No, I said. I could not answer any of his questions. I could only tell him that I was doing what I felt like doing, that I was looking for answers, that I had never stopped trying to discover why I had come home, and that if there were any answers I felt it had to do with Margaret, who, in my fanciful mind, was so inextricably conjoined with the town.
“Well,” Naps sighed, driving me home, “looks like her and the town both are hiding out this time of night.” We parted and promised to keep in touch.

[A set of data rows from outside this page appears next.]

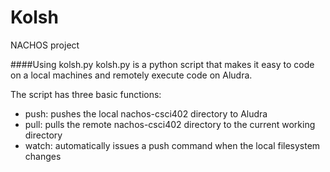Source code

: Kolsh
=====

NACHOS project

####Using kolsh.py
kolsh.py is a python script that makes it easy to code on a local machines and remotely execute code on Aludra.

The script has three basic functions:
  - push:   pushes the local nachos-csci402 directory to Aludra
  - pull:   pulls the remote nachos-csci402 directory to the current working directory
  - watch:  automatically issues a push command when the local filesystem changes


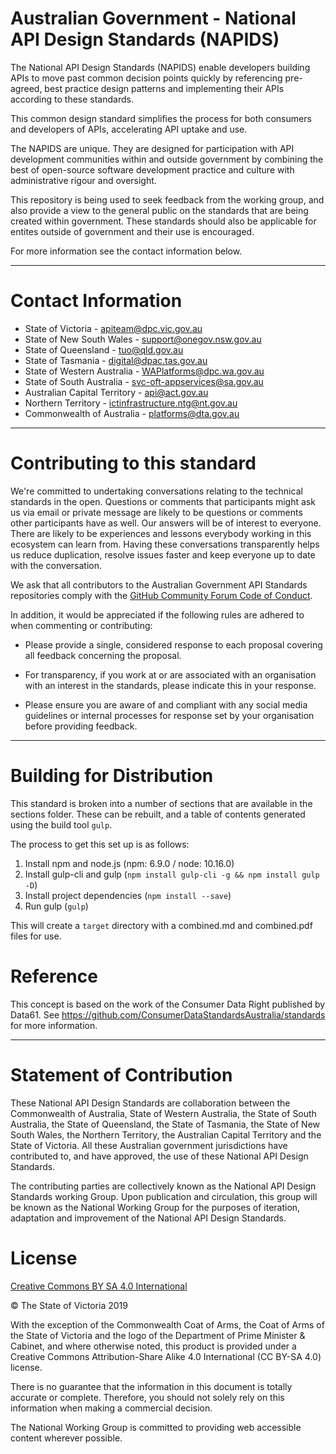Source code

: # Australian Government - National API Design Standards (NAPIDS)

The National API Design Standards (NAPIDS) enable developers building APIs to move past common decision points quickly by referencing pre-agreed, best practice design patterns and implementing their APIs according to these standards.

This common design standard simplifies the process for both consumers and developers of APIs, accelerating API uptake and use.

The NAPIDS are unique. They are designed for participation with API development communities within and outside government by combining the best of open-source software development practice and culture with administrative rigour and oversight.

This repository is being used to seek feedback from the working group, and also provide a view to the general public on the standards that are being created within government.  These standards should also be applicable for entites outside of government and their use is encouraged.

For more information see the contact information below.

______________________________________________________________________________

# Contact Information

- State of Victoria - apiteam@dpc.vic.gov.au
- State of New South Wales - support@onegov.nsw.gov.au
- State of Queensland - tuo@qld.gov.au
- State of Tasmania - digital@dpac.tas.gov.au
- State of Western Australia - WAPlatforms@dpc.wa.gov.au
- State of South Australia - svc-oft-appservices@sa.gov.au
- Australian Capital Territory - api@act.gov.au
- Northern Territory - ictinfrastructure.ntg@nt.gov.au
- Commonwealth of Australia - platforms@dta.gov.au 

______________________________________________________________________________

# Contributing to this standard 

We're committed to undertaking conversations relating to the technical standards in the open. Questions or comments that participants might ask us via email or private message are likely to be questions or comments other participants have as well. Our answers will be of interest to everyone. There are likely to be experiences and lessons everybody working in this ecosystem can learn from. Having these conversations transparently helps us reduce duplication, resolve issues faster and keep everyone up to date with the conversation.

We ask that all contributors to the Australian Government API Standards repositories comply with the [GitHub Community Forum Code of Conduct](https://help.github.com/articles/github-community-forum-code-of-conduct/).

In addition, it would be appreciated if the following rules are adhered to when commenting or contributing:

- Please provide a single, considered response to each proposal covering all feedback concerning the proposal.

- For transparency, if you work at or are associated with an organisation with an interest in the standards, please indicate this in your response.

- Please ensure you are aware of and compliant with any social media guidelines or internal processes for response set by your organisation before providing feedback.

______________________________________________________________________________

# Building for Distribution

This standard is broken into a number of sections that are available in the sections folder.  These can be rebuilt, and a table of contents generated using the build tool `gulp`.

The process to get this set up is as follows:

1. Install npm and node.js (npm: 6.9.0 / node: 10.16.0)
2. Install gulp-cli and gulp (`npm install gulp-cli -g && npm install gulp -D`)
3. Install project dependencies (`npm install --save`)
4. Run gulp (`gulp`)

This will create a `target` directory with a combined.md and combined.pdf files for use.

# Reference

This concept is based on the work of the Consumer Data Right published by Data61. See https://github.com/ConsumerDataStandardsAustralia/standards for more information.

______________________________________________________________________________

# Statement of Contribution

These National API Design Standards are collaboration between the Commonwealth of Australia, State of Western Australia, the State of South Australia, the State of Queensland, the State of Tasmania, the State of New South Wales, the Northern Territory, the Australian Capital Territory and the State of Victoria. All these Australian government jurisdictions have contributed to, and have approved, the use of these National API Design Standards. 

The contributing parties are collectively known as the National API Design Standards working Group. Upon publication and circulation, this group will be known as the National Working Group for the purposes of iteration, adaptation and improvement of the National API Design Standards. 

 

# License  

[Creative Commons BY SA 4.0 International](https://creativecommons.org/licenses/by-sa/4.0/legalcode)

&copy; The State of Victoria 2019 

With the exception of the Commonwealth Coat of Arms, the Coat of Arms of the State of Victoria and the logo of the Department of Prime Minister & Cabinet, and where  otherwise noted, this product is provided under a Creative Commons Attribution-Share Alike 4.0 International (CC BY-SA 4.0) license. 

There is no guarantee that the information in this document is totally accurate or complete. Therefore, you should not solely rely on this information when making a commercial decision. 

The National Working Group is committed to providing web accessible content wherever possible. 

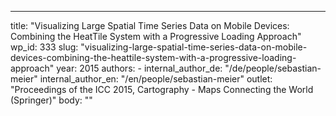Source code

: ---
  title: "Visualizing Large Spatial Time Series Data on Mobile Devices: Combining the HeatTile System with a Progressive Loading Approach"
  wp_id: 333
  slug: "visualizing-large-spatial-time-series-data-on-mobile-devices-combining-the-heattile-system-with-a-progressive-loading-approach"
  year: 2015
  authors: 
    - 
      internal_author_de: "/de/people/sebastian-meier"
      internal_author_en: "/en/people/sebastian-meier"
  outlet: "Proceedings of the ICC 2015, Cartography - Maps Connecting the World (Springer)"
  body: ""
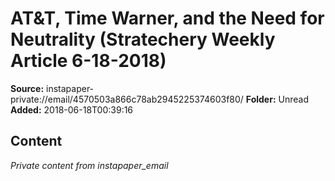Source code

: # AT&T, Time Warner, and the Need for Neutrality (Stratechery Weekly Article 6-18-2018)

**Source:** instapaper-private://email/4570503a866c78ab2945225374603f80/
**Folder:** Unread
**Added:** 2018-06-18T00:39:16




## Content
*Private content from instapaper_email*
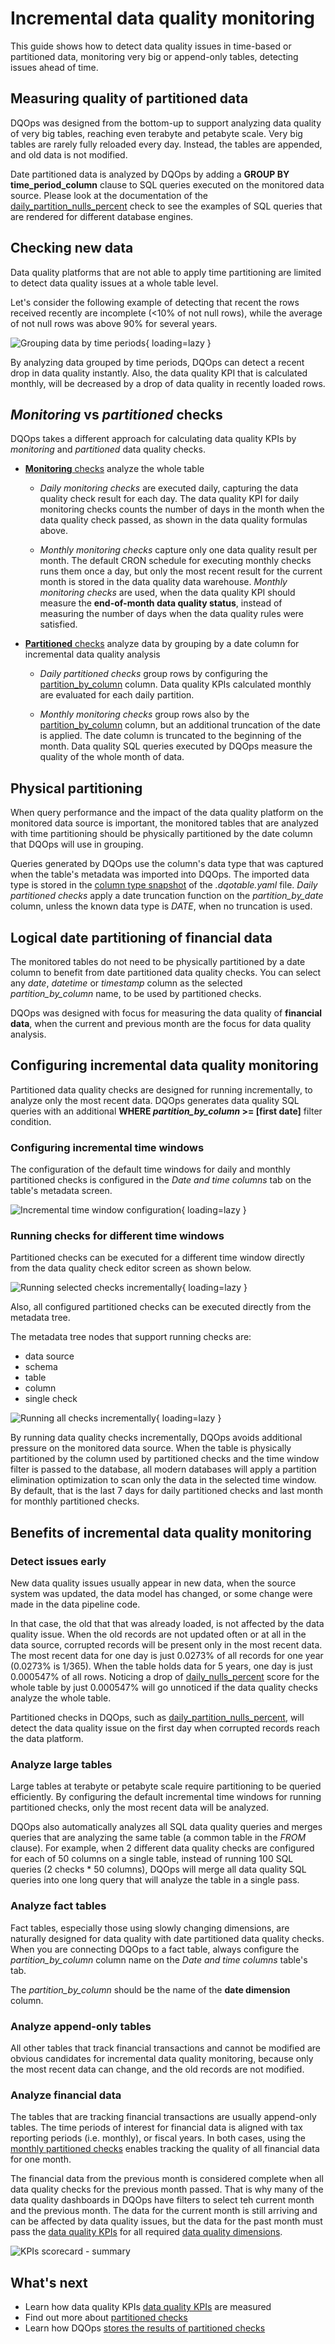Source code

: # Incremental data quality monitoring
This guide shows how to detect data quality issues in time-based or partitioned data, monitoring very big or append-only tables, detecting issues ahead of time.

## Measuring quality of partitioned data
DQOps was designed from the bottom-up to support analyzing data quality of very big tables, reaching even terabyte and petabyte scale.
Very big tables are rarely fully reloaded every day. Instead, the tables are appended, and old data is not modified.

Date partitioned data is analyzed by DQOps by adding a **GROUP BY time_period_column** clause to SQL queries executed on the monitored data source.
Please look at the documentation of the [daily_partition_nulls_percent](../checks/column/nulls/nulls-percent.md#daily-partition-nulls-percent)
check to see the examples of SQL queries that are rendered for different database engines.


## Checking new data
Data quality platforms that are not able to apply time partitioning are limited to detect data quality issues at a whole table level.

Let's consider the following example of detecting that recent the rows received recently are incomplete (<10% of not null rows), while
the average of not null rows was above 90% for several years.

![Grouping data by time periods](https://dqops.com/docs/images/concepts/grouping-by-time-periods/incremental_data_quality_by_time_periods_min.png){ loading=lazy }

By analyzing data grouped by time periods, DQOps can detect a recent drop in data quality instantly. Also, the data quality KPI that is
calculated monthly, will be decreased by a drop of data quality in recently loaded rows.


## _Monitoring_ vs _partitioned_ checks
DQOps takes a different approach for calculating data quality KPIs by *monitoring* and *partitioned* data quality checks.

 -  [**Monitoring** checks](definition-of-data-quality-checks/data-observability-monitoring-checks.md) analyze the whole table

     -  *Daily monitoring checks* are executed daily, capturing the data quality check result for each day. The data quality KPI for daily monitoring
        checks counts the number of days in the month when the data quality check passed, as shown in the data quality formulas above.

     -  *Monthly monitoring checks* capture only one data quality result per month. The default CRON schedule for executing monthly checks runs them
        once a day, but only the most recent result for the current month is stored in the data quality data warehouse.
        *Monthly monitoring checks* are used, when the data quality KPI should measure the **end-of-month data quality status**, instead
        of measuring the number of days when the data quality rules were satisfied.

 -  [**Partitioned** checks](definition-of-data-quality-checks/partition-checks.md) analyze data by grouping by a date column
    for incremental data quality analysis

     -  *Daily partitioned checks* group rows by configuring the [partition_by_column](configuring-data-quality-checks-and-rules.md#table-level-partitioned-checks) column.
        Data quality KPIs calculated monthly are evaluated for each daily partition.

     -  *Monthly monitoring checks* group rows also by the [partition_by_column](configuring-data-quality-checks-and-rules.md#table-level-partitioned-checks) column,
        but an additional truncation of the date is applied. The date column is truncated to the beginning of the month. Data quality SQL queries
        executed by DQOps measure the quality of the whole month of data.


## Physical partitioning
When query performance and the impact of the data quality platform on the monitored data source is important, the monitored tables
that are analyzed with time partitioning should be physically partitioned by the date column that DQOps will use in grouping.

Queries generated by DQOps use the column's data type that was captured when the table's metadata was imported into DQOps.
The imported data type is stored in the [column type snapshot](../reference/yaml/TableYaml.md#columntypesnapshotspec) of the *.dqotable.yaml* file.
*Daily partitioned checks* apply a date truncation function on the *partition_by_date* column, unless the known data type is *DATE*, when no truncation is used.


## Logical date partitioning of financial data
The monitored tables do not need to be physically partitioned by a date column to benefit from date partitioned data quality checks.
You can select any *date*, *datetime* or *timestamp* column as the selected *partition_by_column* name, to be used by partitioned checks.

DQOps was designed with focus for measuring the data quality of **financial data**, when the current and previous month are the focus
for data quality analysis.


## Configuring incremental data quality monitoring
Partitioned data quality checks are designed for running incrementally, to analyze only the most recent data.
DQOps generates data quality SQL queries with an additional **WHERE *partition_by_column* >= [first date]** filter condition.

### **Configuring incremental time windows**
The configuration of the default time windows for daily and monthly partitioned checks is configured in the *Date and time columns* tab
on the table's metadata screen.

![Incremental time window configuration](https://dqops.com/docs/images/concepts/data-quality-kpis/time-partitioning-column-configuration-min.png){ loading=lazy }

### **Running checks for different time windows**
Partitioned checks can be executed for a different time window directly from the data quality check editor screen as shown below.

![Running selected checks incrementally](https://dqops.com/docs/images/concepts/data-quality-kpis/run-partitioned-checks-for-time-period-min.png){ loading=lazy }

Also, all configured partitioned checks can be executed directly from the metadata tree.

The metadata tree nodes that support running checks are:

- data source
- schema
- table
- column
- single check

![Running all checks incrementally](https://dqops.com/docs/images/concepts/data-quality-kpis/run-partitioned-checks-for-time-period-from-tree-min.png){ loading=lazy }

By running data quality checks incrementally, DQOps avoids additional pressure on the monitored data source.
When the table is physically partitioned by the column used by partitioned checks and the time window filter is passed to the database,
all modern databases will apply a partition elimination optimization to scan only the data in the selected time window.
By default, that is the last 7 days for daily partitioned checks and last month for monthly partitioned checks.

## Benefits of incremental data quality monitoring

### **Detect issues early**
New data quality issues usually appear in new data, when the source system was updated, the data model has changed,
or some change were made in the data pipeline code.

In that case, the old that that was already loaded, is not affected by the data quality issue.
When the old records are not updated often or at all in the data source, corrupted records will be present only in the most recent data. 
The most recent data for one day is just 0.0273%
of all records for one year (0.0273% is 1/365). When the table holds data for 5 years, one day is just 0.000547% of all rows.
Noticing a drop of [daily_nulls_percent](../checks/column/nulls/nulls-percent.md#daily-nulls-percent) score for the whole
table by just 0.000547% will go unnoticed if the data quality checks analyze the whole table.

Partitioned checks in DQOps, such as [daily_partition_nulls_percent](../checks/column/nulls/nulls-percent.md#daily-partition-nulls-percent),
will detect the data quality issue on the first day when corrupted records reach the data platform. 


### **Analyze large tables**
Large tables at terabyte or petabyte scale require partitioning to be queried efficiently. By configuring the default incremental time windows
for running partitioned checks, only the most recent data will be analyzed.

DQOps also automatically analyzes all SQL data quality queries and merges queries that are analyzing the same table (a common table in the *FROM* clause).
For example, when 2 different data quality checks are configured for each of 50 columns on a single table, instead of running 100 SQL queries (2 checks * 50 columns),
DQOps will merge all data quality SQL queries into one long query that will analyze the table in a single pass.


### **Analyze fact tables**
Fact tables, especially those using slowly changing dimensions, are naturally designed for data quality with date partitioned data quality checks.
When you are connecting DQOps to a fact table, always configure the *partition_by_column* column name on the *Date and time columns* table's tab.

The *partition_by_column* should be the name of the **date dimension** column.


### **Analyze append-only tables**
All other tables that track financial transactions and cannot be modified are obvious candidates for 
incremental data quality monitoring, because only the most recent data can change, and the old records are not modified.


### **Analyze financial data**
The tables that are tracking financial transactions are usually append-only tables.
The time periods of interest for financial data is aligned with tax reporting periods (i.e. monthly),
or fiscal years. In both cases, using the [monthly partitioned checks](definition-of-data-quality-checks/partition-checks.md)
enables tracking the quality of all financial data for one month.

The financial data from the previous month is considered complete when all data quality checks for the previous
month passed. That is why many of the data quality dashboards in DQOps have filters to select
teh current month and the previous month. The data for the current month is still arriving and can be affected
by data quality issues, but the data for the past month must pass the [data quality KPIs](definition-of-data-quality-kpis.md)
for all required [data quality dimensions](data-quality-dimensions.md).

![KPIs scorecard - summary](https://dqops.com/docs/images/working-with-dqo/data-quality-dashboards/kpis-scorecard-dashboards2.png)


## What's next
- Learn how data quality KPIs [data quality KPIs](definition-of-data-quality-kpis.md) are measured
- Find out more about [partitioned checks](definition-of-data-quality-checks/partition-checks.md)
- Learn how DQOps [stores the results of partitioned checks](data-storage-of-data-quality-results.md#partition-checks)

Many an old night in my nervous, questing youth, I had let myself into my father’s house late on little cat’s feet, skillfully, entirely in the dark, lessening the chance that he might awaken and rise to come and smell the exhalation of tobacco (I smoked in those days, for social reasons) or alcohol (usually beer, sometimes stronger) which hung like a stale lotion around the front of my face. Now, for no reason, all the old talent returned to me naturally, the dexterity, the maneuvering, and I jockeyed my way up the back steps, across the junk-littered porch, through the door, into the kitchen (where I paused for a sip of cold water from the bottle in the refrigerator, opening the door of it in such a way that it made no noise and its light did not go on—the little button held down under my deft thumb), on through the hall and into my bedroom, where I closed the door firmly yet soundlessly before turning on the light. The light switch did not even click, the way I adroitly handled it. You know, I told myself with amusement, you might have made a good living as a second-story man; and my weary mind yearning for sleep began already to dream: I would become a highly successful Little Rock burglar, the papers would carry stories of the latest haul by the mysterious Prowessed Prowler, and finally I would have a dramatic showdown with Detective Lieutenant Hawkins, who cracked the case. Ah. Go to bed.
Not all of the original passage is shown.